AIM OF THE TASK
Every line in the data below from the one containing "I’m expecting to" down to the one containing "practical applications to", both included, must be retyped exactly; no other line is to appear.

[Start of section]

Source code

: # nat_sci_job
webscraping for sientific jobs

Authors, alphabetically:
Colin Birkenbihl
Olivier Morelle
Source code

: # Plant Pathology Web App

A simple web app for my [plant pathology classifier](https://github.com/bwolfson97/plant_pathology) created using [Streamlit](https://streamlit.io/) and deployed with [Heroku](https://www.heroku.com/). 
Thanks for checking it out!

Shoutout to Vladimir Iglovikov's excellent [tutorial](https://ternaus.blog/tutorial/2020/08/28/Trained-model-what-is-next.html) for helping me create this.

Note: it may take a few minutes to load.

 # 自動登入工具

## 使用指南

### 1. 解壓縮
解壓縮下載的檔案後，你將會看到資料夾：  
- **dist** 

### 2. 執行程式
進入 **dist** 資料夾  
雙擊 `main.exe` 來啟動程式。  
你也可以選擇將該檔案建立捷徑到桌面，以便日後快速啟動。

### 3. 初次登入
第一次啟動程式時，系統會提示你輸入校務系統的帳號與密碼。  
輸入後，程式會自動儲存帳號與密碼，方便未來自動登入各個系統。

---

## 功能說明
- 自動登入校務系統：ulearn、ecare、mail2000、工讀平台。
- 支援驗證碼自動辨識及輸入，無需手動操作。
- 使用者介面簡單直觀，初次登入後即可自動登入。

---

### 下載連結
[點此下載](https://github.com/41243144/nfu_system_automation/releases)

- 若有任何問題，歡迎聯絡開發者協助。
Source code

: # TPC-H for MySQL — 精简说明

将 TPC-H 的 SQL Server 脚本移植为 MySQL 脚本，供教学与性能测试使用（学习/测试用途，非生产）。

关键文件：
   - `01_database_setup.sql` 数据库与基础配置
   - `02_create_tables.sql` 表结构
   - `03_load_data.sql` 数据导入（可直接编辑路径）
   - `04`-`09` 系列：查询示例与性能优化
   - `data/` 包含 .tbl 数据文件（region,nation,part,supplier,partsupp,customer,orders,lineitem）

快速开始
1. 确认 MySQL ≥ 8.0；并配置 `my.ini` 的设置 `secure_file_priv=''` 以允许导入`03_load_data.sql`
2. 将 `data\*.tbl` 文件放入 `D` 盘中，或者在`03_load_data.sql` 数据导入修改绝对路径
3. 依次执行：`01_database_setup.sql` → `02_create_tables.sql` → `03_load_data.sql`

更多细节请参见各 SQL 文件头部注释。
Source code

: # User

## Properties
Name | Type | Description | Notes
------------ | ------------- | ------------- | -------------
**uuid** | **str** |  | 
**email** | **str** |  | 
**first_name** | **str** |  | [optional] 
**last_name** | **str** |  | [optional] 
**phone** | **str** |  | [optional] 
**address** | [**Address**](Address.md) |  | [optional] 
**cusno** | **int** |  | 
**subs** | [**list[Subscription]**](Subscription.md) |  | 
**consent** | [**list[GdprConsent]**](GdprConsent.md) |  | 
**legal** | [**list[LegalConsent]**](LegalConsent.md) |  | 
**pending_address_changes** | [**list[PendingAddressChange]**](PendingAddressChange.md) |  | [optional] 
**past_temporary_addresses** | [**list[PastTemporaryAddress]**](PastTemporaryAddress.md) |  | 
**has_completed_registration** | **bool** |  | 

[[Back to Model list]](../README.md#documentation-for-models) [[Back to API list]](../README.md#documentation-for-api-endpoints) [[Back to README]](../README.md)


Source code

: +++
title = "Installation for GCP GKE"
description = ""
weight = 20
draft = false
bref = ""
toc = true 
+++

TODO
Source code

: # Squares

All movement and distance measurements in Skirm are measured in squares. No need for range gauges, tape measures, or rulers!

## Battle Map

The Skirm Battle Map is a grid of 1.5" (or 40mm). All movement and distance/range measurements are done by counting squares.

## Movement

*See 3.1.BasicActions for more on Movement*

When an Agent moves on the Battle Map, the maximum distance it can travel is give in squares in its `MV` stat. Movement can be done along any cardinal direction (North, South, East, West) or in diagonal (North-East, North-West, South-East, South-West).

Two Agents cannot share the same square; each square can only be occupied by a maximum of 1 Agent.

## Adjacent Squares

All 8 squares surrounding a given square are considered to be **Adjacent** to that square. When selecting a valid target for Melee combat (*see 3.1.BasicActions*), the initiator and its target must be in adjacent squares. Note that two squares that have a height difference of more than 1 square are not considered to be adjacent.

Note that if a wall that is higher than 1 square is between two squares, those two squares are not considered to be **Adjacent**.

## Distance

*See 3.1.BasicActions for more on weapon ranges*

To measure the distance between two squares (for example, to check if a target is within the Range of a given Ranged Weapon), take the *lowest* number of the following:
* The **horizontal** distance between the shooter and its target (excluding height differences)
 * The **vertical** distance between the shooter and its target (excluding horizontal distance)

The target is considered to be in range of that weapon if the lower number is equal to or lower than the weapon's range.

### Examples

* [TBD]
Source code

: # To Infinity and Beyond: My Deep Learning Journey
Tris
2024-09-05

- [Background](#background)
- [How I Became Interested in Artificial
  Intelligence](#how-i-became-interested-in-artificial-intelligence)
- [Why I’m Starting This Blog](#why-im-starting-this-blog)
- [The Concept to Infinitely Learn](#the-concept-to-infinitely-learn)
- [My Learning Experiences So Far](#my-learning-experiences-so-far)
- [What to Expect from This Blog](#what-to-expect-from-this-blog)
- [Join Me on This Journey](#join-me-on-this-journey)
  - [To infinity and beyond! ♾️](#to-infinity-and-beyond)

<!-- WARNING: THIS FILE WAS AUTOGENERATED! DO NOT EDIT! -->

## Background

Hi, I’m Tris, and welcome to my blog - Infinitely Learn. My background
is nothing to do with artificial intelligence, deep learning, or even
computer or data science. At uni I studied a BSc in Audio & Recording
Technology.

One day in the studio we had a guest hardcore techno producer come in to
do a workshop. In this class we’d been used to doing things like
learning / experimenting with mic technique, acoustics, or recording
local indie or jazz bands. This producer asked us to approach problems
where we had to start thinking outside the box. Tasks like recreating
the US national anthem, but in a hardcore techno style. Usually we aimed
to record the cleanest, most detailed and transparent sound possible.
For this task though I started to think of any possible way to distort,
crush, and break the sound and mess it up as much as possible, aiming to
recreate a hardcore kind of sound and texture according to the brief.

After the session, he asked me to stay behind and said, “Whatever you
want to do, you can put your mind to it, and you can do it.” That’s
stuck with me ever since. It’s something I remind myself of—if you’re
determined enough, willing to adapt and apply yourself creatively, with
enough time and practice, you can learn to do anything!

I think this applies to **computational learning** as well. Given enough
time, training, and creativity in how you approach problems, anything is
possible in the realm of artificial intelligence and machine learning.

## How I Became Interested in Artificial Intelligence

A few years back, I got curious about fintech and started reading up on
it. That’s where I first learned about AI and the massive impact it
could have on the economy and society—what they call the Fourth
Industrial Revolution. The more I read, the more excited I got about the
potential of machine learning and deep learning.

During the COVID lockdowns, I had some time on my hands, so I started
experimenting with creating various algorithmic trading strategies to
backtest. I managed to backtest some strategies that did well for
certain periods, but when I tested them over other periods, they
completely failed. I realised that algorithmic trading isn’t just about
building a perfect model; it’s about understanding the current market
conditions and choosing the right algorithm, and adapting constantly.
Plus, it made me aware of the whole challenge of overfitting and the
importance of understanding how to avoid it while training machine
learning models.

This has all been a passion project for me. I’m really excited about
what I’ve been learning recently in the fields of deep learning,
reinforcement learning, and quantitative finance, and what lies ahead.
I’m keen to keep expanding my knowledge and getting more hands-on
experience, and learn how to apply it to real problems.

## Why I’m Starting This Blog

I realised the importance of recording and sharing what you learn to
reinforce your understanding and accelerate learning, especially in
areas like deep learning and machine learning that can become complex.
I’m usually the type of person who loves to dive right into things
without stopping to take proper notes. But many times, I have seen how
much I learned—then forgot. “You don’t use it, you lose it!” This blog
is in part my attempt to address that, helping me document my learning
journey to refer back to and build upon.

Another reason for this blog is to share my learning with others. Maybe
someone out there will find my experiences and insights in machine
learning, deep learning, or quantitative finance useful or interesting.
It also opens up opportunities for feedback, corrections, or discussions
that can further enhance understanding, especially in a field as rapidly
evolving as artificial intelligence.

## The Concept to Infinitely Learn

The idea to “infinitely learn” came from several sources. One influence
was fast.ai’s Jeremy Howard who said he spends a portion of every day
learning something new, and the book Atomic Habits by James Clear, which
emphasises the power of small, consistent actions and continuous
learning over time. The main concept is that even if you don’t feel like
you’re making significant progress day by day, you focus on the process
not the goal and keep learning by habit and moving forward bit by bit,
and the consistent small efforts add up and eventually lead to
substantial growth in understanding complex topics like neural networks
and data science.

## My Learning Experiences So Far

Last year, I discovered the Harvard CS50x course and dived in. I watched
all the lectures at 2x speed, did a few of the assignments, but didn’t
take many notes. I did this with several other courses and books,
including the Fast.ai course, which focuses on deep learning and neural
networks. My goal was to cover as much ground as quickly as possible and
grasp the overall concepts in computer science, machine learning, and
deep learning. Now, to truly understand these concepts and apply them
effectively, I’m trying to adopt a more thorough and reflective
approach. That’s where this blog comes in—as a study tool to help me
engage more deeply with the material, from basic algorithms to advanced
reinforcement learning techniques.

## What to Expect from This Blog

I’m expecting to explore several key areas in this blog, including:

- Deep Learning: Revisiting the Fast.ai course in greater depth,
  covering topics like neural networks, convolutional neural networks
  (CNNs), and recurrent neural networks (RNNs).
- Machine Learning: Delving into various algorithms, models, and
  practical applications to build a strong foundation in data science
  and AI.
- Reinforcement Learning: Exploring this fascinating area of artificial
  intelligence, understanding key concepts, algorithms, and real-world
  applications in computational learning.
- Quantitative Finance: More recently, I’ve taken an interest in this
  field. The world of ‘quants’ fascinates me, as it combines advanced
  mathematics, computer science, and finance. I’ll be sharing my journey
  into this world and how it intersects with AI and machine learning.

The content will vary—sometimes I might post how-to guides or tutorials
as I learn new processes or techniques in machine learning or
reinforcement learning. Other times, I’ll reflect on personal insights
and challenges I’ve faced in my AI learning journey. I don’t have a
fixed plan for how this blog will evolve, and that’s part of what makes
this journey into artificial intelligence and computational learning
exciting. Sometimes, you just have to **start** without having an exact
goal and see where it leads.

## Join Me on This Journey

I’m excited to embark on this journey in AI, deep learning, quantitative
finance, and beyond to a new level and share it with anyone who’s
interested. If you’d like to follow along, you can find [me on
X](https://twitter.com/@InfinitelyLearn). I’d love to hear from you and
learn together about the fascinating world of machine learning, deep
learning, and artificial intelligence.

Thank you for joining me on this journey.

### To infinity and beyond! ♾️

[End of section]

SOLUTION FOR THIS EXERCISE
I’m expecting to explore several key areas in this blog, including:

- Deep Learning: Revisiting the Fast.ai course in greater depth,
  covering topics like neural networks, convolutional neural networks
  (CNNs), and recurrent neural networks (RNNs).
- Machine Learning: Delving into various algorithms, models, and
  practical applications to build a strong foundation in data science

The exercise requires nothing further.